Acceptance-Based Behavioral Therapy (ABBT) for Generalized Anxiety Disorder (GAD) is a form of psychotherapy for adults who have a principal diagnosis of GAD. The treatment is designed to decrease symptoms of worry and stress, so clients no longer meet DSM-IV criteria for GAD or they experience a reduction in GAD symptoms and comorbid depression or mood-related symptoms. The model on which ABBT for GAD operates theorizes that GAD is caused and maintained by a restricted and self-critical position toward one's own internal experiences of thoughts, emotions, memories, and physical sensations, resulting in a behavioral repertoire of rigid and habitual efforts to control or avoid the unwanted internal experiences rather than engaging in valued activities. By integrating clinical methods and strategies from cognitive behavioral therapy with acceptance, mindfulness, and values practices, the intervention aims to help each client cultivate a curious, compassionate position toward one's internal experiences; increase acceptance of these internal experiences without behavioral efforts to avoid them; and increase the client's engagement in valued activities.

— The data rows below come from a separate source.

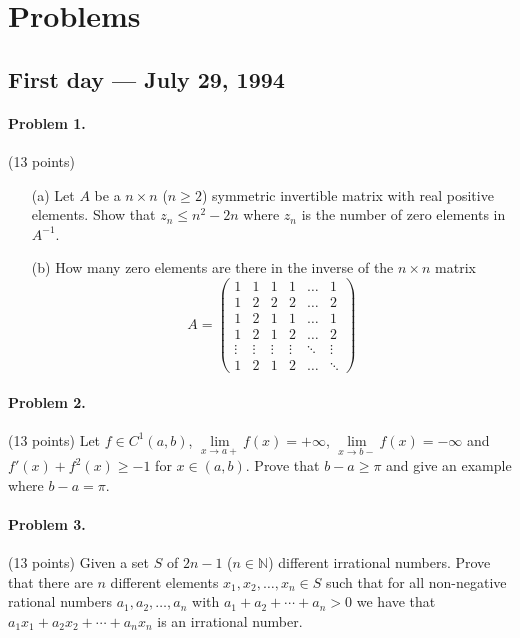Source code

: \documentclass{article}
\begin{document}
\pagestyle{plain}

\section*{Problems}

\subsection*{First day — July 29, 1994}

\paragraph{Problem 1.} (13 points)
\begin{enumerate}
    \item[(a)] Let $A$ be a $n \times n$ ($n \geq 2$) symmetric invertible matrix with real positive elements. Show that $z_n \leq n^2 - 2n$ where $z_n$ is the number of zero elements in $A^{-1}$.
    \item[(b)] How many zero elements are there in the inverse of the $n \times n$ matrix
    \[
    A = \begin{pmatrix}
    1 & 1 & 1 & 1 & \dots & 1 \\
    1 & 2 & 2 & 2 & \dots & 2 \\
    1 & 2 & 1 & 1 & \dots & 1 \\
    1 & 2 & 1 & 2 & \dots & 2 \\
    \vdots & \vdots & \vdots & \vdots & \ddots & \vdots \\
    1 & 2 & 1 & 2 & \dots & \ddots
    \end{pmatrix}
    \]
\end{enumerate}

\paragraph{Problem 2.} (13 points)
Let $f \in C^1(a, b)$, $\lim\limits_{x \to a+} f(x) = +\infty$,
$\lim\limits_{x \to b-} f(x) = -\infty$
and $f'(x) + f^2(x) \geq -1$ for $x \in (a, b)$. Prove that $b - a \geq \pi$ and give an example where $b - a = \pi$.

\paragraph{Problem 3.} (13 points)
Given a set $S$ of $2n - 1$ ($n \in \mathbb{N}$) different irrational numbers. Prove that there are $n$ different elements $x_1, x_2, \ldots, x_n \in S$ such that for all non-negative rational numbers $a_1, a_2, \ldots, a_n$ with $a_1 + a_2 + \cdots + a_n > 0$ we have that $a_1x_1 + a_2x_2 + \cdots + a_nx_n$ is an irrational number.
\end{document}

A therapist works one-on-one with a client over an 18-week period, delivering ABBT for GAD through 14 weekly and 2 biweekly sessions that include (1) psychoeducation regarding the nature of worry, anxiety, emotion, and experiential avoidance; (2) practice developing mindfulness and acceptance as an alternative response to internal experiences; and (3) identification of valued directions and actions, recognition of obstacles to these actions, and practice engaging in chosen valued actions nonetheless. The therapist focuses on helping the client make choices to act in value-consistent ways rather than in ways that are motivated by avoidance of anxiety. Each session begins with a mindfulness practice, involves the review of activities in identified valued directions between treatment sessions, and concludes with the assignment of out-of-session work. The first eight sessions include both psychoeducational and experiential components with a focus on helping the client develop skills, which are applied through practice during the final eight sessions. The last two sessions also include a focus on relapse prevention.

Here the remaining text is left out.